WHAT YOU WILL DO
Transcribe the entries, keeping every character the same.
++++++++++++++++++++
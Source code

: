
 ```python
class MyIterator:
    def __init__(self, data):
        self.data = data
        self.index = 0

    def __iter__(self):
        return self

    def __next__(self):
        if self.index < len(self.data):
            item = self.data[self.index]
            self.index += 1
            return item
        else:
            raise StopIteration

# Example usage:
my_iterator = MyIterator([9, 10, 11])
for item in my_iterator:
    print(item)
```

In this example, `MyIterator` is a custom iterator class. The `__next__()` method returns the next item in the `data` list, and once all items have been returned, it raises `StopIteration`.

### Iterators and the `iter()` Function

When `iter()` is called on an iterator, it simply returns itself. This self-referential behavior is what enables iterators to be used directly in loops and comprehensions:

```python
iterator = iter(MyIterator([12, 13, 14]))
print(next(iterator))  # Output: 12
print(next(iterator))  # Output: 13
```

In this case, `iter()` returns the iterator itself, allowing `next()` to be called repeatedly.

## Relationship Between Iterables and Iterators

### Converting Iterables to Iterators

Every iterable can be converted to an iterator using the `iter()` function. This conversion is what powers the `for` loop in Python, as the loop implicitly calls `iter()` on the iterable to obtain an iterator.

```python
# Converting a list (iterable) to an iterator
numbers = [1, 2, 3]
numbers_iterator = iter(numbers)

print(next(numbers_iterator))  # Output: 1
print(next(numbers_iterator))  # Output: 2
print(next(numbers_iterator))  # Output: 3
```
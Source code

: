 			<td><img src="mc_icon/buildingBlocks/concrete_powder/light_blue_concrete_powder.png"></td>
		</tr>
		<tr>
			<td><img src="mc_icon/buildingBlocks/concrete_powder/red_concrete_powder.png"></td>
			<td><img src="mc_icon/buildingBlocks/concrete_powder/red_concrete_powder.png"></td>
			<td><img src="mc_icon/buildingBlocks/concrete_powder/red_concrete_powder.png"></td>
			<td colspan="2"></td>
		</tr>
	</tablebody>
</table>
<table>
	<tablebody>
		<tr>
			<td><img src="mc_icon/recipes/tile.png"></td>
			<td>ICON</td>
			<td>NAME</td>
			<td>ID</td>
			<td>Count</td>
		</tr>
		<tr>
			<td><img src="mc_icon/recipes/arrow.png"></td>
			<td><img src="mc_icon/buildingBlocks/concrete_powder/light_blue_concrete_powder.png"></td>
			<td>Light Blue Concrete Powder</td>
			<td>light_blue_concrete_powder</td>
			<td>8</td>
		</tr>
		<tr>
++++++++++++++++++++
EXERCISE RESULT
Source code

:
 ```python
class MyIterator:
    def __init__(self, data):
        self.data = data
        self.index = 0

    def __iter__(self):
        return self

    def __next__(self):
        if self.index < len(self.data):
            item = self.data[self.index]
            self.index += 1
            return item
        else:
            raise StopIteration

# Example usage:
my_iterator = MyIterator([9, 10, 11])
for item in my_iterator:
    print(item)
```

In this example, `MyIterator` is a custom iterator class. The `__next__()` method returns the next item in the `data` list, and once all items have been returned, it raises `StopIteration`.

### Iterators and the `iter()` Function

When `iter()` is called on an iterator, it simply returns itself. This self-referential behavior is what enables iterators to be used directly in loops and comprehensions:

```python
iterator = iter(MyIterator([12, 13, 14]))
print(next(iterator))  # Output: 12
print(next(iterator))  # Output: 13
```

In this case, `iter()` returns the iterator itself, allowing `next()` to be called repeatedly.

## Relationship Between Iterables and Iterators

### Converting Iterables to Iterators

Every iterable can be converted to an iterator using the `iter()` function. This conversion is what powers the `for` loop in Python, as the loop implicitly calls `iter()` on the iterable to obtain an iterator.

```python
# Converting a list (iterable) to an iterator
numbers = [1, 2, 3]
numbers_iterator = iter(numbers)

print(next(numbers_iterator))  # Output: 1
print(next(numbers_iterator))  # Output: 2
print(next(numbers_iterator))  # Output: 3
```
Source code

: 			<td><img src="mc_icon/buildingBlocks/concrete_powder/light_blue_concrete_powder.png"></td>
		</tr>
		<tr>
			<td><img src="mc_icon/buildingBlocks/concrete_powder/red_concrete_powder.png"></td>
			<td><img src="mc_icon/buildingBlocks/concrete_powder/red_concrete_powder.png"></td>
			<td><img src="mc_icon/buildingBlocks/concrete_powder/red_concrete_powder.png"></td>
			<td colspan="2"></td>
		</tr>
	</tablebody>
</table>
<table>
	<tablebody>
		<tr>
			<td><img src="mc_icon/recipes/tile.png"></td>
			<td>ICON</td>
			<td>NAME</td>
			<td>ID</td>
			<td>Count</td>
		</tr>
		<tr>
			<td><img src="mc_icon/recipes/arrow.png"></td>
			<td><img src="mc_icon/buildingBlocks/concrete_powder/light_blue_concrete_powder.png"></td>
			<td>Light Blue Concrete Powder</td>
			<td>light_blue_concrete_powder</td>
			<td>8</td>
		</tr>
		<tr>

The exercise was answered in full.